C’est indéniable, l’ère industrielle est celle de l’accélération du progrès technologique qui a apporté du confort dans nos modes de vie. C’est ce que nous avons toujours connu, notre normalité depuis deux siècles, pourquoi cela changerait ?
« Pour limiter notre empreinte écologique ? Naaan, surtout, ne vous inquiétez pas. Bon, les solutions ne sont pas encore au point, et puis certaines restent à inventer, mais ayez confiance dans le génie humain ! C’est la technologie qui va permettre de réduire notre empreinte écologique tout en permettant à notre économie de croître indéfiniment. » Ce discours « technosolutionniste » est le discours dominant aujourd’hui. Géoingénierie, nucléaire, Green Tech, IA…

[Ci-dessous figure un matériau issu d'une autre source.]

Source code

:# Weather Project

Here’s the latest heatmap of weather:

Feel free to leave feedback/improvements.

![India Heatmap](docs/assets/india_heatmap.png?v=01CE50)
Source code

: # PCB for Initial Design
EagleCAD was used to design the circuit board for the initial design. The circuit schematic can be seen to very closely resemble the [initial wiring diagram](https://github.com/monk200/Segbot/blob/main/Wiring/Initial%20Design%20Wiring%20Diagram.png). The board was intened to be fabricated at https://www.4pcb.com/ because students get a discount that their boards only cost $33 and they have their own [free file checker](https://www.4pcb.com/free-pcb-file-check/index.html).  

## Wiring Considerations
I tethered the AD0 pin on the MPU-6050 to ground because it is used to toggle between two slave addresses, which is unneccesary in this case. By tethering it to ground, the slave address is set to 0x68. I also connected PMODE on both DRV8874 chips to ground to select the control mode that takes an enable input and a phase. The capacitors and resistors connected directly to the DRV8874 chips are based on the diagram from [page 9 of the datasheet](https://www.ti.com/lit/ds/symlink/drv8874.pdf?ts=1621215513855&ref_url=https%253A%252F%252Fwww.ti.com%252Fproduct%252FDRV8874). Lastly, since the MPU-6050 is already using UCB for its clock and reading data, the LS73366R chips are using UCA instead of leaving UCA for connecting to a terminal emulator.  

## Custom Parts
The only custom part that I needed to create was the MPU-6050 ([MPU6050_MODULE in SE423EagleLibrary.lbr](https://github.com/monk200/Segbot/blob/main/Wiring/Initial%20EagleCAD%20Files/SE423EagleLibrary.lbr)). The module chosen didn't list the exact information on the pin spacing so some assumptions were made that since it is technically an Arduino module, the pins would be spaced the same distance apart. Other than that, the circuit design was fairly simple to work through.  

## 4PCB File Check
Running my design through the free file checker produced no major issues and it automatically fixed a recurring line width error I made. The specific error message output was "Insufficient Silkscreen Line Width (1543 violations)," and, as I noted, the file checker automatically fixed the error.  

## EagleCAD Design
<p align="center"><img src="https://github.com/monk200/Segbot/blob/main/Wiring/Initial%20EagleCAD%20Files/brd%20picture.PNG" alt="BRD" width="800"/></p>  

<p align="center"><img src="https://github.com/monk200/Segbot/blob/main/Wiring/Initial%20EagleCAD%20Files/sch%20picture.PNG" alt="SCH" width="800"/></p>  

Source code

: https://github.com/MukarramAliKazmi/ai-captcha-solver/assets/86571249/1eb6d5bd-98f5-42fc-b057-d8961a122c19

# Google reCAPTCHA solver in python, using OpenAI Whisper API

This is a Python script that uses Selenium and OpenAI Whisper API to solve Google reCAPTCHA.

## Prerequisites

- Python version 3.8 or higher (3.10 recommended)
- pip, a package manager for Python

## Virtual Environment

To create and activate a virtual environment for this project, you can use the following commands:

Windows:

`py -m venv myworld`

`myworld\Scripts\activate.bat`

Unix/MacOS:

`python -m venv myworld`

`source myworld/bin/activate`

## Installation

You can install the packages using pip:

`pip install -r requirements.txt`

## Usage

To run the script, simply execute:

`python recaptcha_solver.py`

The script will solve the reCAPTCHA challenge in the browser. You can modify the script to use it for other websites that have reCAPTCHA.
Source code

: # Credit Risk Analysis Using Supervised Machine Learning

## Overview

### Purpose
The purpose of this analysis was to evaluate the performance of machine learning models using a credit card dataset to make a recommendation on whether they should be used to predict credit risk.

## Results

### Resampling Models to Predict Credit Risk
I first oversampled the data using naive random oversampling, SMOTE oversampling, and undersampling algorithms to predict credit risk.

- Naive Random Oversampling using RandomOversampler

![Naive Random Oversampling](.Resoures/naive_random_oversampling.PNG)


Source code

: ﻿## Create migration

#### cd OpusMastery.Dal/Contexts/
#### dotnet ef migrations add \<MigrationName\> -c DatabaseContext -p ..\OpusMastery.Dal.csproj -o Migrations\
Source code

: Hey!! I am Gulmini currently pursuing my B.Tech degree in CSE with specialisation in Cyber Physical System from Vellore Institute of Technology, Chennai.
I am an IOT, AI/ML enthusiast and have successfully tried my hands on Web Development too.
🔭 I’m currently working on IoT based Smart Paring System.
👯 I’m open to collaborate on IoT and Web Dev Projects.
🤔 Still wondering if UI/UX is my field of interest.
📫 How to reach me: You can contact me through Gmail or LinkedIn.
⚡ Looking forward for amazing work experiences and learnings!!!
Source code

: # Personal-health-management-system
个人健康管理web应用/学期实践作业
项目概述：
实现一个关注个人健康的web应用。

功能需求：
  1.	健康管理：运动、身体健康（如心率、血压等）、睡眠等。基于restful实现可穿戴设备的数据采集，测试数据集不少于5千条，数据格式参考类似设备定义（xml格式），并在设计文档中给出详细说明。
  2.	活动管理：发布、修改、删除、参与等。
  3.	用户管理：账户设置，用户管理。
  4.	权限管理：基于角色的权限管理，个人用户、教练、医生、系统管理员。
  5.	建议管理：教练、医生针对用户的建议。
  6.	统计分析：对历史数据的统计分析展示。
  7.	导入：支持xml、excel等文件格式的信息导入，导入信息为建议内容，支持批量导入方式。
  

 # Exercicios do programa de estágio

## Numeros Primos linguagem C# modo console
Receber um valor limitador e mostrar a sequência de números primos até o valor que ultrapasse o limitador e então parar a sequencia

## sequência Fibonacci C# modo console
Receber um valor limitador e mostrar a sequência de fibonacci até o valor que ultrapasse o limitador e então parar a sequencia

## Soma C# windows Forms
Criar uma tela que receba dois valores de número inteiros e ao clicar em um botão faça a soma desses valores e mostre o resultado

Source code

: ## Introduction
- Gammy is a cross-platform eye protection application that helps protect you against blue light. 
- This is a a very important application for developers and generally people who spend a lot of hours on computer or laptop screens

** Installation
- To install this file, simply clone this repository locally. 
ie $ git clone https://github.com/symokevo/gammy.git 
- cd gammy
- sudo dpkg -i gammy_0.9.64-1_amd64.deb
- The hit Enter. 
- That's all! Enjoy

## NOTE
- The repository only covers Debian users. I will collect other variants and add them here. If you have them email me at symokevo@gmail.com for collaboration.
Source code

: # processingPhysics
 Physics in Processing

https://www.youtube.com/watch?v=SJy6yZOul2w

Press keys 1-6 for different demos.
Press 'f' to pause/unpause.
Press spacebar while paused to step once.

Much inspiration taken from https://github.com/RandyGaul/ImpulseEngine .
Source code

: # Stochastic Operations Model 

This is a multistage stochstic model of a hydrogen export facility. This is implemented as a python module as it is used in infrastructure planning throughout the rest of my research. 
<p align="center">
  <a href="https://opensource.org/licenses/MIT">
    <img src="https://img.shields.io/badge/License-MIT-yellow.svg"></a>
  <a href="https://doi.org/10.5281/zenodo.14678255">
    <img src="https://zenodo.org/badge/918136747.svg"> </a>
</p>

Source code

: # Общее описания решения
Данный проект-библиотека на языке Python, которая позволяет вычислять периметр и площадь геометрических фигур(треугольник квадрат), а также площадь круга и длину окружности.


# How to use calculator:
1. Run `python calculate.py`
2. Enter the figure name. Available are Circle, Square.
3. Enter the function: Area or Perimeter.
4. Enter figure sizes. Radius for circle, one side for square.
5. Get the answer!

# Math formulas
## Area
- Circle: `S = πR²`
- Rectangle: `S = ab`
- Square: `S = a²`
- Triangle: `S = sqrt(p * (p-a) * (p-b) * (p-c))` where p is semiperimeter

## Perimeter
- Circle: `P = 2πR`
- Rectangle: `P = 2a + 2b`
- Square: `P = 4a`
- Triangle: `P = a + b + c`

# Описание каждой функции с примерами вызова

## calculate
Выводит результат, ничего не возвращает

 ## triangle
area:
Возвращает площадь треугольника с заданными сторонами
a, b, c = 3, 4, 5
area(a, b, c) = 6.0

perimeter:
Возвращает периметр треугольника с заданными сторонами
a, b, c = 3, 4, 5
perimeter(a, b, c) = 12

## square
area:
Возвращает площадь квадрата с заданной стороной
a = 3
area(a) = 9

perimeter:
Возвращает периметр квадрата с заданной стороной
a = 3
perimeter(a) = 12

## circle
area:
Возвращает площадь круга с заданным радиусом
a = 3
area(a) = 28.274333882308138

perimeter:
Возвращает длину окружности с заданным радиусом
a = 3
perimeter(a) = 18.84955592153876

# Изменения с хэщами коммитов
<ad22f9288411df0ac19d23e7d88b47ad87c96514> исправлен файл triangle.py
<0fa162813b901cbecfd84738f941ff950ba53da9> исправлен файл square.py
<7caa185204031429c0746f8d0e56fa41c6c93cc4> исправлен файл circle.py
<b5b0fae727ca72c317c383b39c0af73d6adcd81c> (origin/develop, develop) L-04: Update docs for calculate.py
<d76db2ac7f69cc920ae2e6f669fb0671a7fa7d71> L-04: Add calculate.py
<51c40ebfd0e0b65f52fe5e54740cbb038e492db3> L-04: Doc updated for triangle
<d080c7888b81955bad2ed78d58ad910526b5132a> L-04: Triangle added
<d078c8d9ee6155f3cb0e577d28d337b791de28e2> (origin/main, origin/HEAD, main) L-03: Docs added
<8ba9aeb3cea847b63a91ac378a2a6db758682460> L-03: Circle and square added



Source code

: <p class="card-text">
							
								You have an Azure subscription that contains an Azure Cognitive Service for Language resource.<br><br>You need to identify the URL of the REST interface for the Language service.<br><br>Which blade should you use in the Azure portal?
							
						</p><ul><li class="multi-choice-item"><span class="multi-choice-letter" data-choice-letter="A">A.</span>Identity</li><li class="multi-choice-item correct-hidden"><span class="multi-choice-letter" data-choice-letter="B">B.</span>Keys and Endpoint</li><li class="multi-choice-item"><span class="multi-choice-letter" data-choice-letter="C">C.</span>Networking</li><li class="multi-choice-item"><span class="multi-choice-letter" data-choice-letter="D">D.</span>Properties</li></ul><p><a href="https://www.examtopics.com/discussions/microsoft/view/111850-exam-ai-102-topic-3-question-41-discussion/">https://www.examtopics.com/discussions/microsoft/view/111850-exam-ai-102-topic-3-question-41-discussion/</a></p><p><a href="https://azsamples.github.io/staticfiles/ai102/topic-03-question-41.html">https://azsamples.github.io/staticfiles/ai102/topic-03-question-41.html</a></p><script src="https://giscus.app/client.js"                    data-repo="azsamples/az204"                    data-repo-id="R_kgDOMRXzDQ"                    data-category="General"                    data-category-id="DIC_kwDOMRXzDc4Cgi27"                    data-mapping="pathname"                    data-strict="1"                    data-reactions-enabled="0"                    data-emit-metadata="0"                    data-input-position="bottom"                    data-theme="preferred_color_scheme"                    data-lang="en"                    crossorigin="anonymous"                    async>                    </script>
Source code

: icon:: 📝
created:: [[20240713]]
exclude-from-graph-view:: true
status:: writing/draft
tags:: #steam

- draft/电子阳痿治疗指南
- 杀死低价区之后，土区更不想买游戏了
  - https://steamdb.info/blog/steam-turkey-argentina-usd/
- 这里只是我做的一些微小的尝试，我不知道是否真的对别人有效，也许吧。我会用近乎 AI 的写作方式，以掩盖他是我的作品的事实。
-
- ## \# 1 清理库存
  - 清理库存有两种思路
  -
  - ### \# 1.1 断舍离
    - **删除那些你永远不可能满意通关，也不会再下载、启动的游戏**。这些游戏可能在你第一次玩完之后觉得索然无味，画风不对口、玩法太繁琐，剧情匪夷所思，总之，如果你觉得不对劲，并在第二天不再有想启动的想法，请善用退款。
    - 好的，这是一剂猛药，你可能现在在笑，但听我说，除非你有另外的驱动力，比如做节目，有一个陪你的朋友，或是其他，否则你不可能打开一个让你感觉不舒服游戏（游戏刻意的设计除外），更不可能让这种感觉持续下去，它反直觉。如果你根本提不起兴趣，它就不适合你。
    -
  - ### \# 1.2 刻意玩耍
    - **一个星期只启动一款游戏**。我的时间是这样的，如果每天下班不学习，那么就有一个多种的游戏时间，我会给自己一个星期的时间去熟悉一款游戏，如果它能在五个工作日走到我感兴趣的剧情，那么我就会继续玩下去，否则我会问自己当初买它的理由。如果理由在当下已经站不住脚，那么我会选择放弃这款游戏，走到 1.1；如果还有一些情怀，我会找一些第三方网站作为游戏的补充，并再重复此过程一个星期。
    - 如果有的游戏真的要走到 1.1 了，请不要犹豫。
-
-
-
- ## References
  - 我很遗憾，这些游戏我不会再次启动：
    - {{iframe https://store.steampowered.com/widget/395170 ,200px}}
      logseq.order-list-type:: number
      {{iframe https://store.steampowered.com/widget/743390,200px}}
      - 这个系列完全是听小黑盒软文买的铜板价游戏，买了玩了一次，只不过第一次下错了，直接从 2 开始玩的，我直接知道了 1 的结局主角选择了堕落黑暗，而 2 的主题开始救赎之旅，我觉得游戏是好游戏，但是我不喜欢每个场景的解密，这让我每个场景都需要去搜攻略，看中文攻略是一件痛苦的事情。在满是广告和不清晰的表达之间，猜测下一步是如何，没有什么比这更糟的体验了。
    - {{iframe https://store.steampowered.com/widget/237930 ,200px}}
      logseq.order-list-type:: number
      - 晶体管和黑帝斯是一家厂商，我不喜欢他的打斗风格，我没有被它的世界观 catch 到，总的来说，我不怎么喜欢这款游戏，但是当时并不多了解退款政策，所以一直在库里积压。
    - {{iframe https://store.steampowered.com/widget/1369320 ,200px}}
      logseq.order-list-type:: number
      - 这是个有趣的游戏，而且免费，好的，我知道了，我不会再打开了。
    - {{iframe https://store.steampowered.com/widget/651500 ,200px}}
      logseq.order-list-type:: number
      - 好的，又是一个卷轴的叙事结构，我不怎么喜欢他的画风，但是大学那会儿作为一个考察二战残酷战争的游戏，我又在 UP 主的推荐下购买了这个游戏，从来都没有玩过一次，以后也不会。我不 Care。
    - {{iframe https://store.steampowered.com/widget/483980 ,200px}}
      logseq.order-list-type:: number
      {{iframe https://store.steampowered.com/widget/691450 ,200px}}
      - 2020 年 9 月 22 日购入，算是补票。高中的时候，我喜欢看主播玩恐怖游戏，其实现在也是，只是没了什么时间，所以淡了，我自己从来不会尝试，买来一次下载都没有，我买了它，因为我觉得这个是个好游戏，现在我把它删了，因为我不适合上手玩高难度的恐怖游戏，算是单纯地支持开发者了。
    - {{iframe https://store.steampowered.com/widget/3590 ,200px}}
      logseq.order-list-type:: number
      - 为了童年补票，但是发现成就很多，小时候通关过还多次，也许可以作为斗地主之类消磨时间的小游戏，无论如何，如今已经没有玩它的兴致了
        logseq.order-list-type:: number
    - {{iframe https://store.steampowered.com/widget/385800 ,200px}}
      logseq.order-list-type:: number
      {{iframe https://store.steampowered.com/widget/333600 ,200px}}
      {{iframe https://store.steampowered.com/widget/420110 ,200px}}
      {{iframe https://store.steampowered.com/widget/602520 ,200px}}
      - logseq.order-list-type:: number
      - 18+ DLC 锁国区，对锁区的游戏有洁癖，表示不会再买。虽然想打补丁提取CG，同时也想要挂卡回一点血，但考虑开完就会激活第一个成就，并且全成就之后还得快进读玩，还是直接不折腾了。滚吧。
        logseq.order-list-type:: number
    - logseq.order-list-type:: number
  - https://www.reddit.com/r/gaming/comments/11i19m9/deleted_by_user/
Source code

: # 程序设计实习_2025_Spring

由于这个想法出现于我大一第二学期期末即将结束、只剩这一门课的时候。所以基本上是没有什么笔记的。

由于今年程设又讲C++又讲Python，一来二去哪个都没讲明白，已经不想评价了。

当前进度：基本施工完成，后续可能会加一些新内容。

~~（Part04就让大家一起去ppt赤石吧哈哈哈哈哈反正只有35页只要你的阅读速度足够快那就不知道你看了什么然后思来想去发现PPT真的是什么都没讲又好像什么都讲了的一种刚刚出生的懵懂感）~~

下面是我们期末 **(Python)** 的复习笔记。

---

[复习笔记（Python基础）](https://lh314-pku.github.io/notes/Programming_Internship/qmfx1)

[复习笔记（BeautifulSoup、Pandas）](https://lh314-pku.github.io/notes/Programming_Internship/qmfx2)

J’aimerais tant demander à ceux qui misent l’avenir de l’humanité sur l’innovation technologique, ces quelques questions :
Comment allez-vous faire lorsque l’énergie et les matières premières ne suffiront plus ? Le jour où l’extraction s’épuisera ou que l’acheminement des matières et des composantes que vous faites venir des quatre coins du monde ne sera plus possible ou hors de prix ? Le jour où l’électrification des usages ne soit plus possible par manque de production électrique ou de minerai (cuivre, cobalt, lithium…) ? Avez-vous prévu un plan B pour le jour où votre système se retrouverait à l’arrêt de façon prolongée à cause d’aléas climatiques ou hacké par des pirates informatiques ?
Et nous ? Comment ferons-nous, citoyens devenus totalement dépendants et addicts aux technologies qui régissent nos quotidiens ?
Il n’existe aucun plan B pour le jour où la technologie s’arrêtera de marcher. C’est fou à quel point nous nous entêtons à nous rendre aussi vulnérables…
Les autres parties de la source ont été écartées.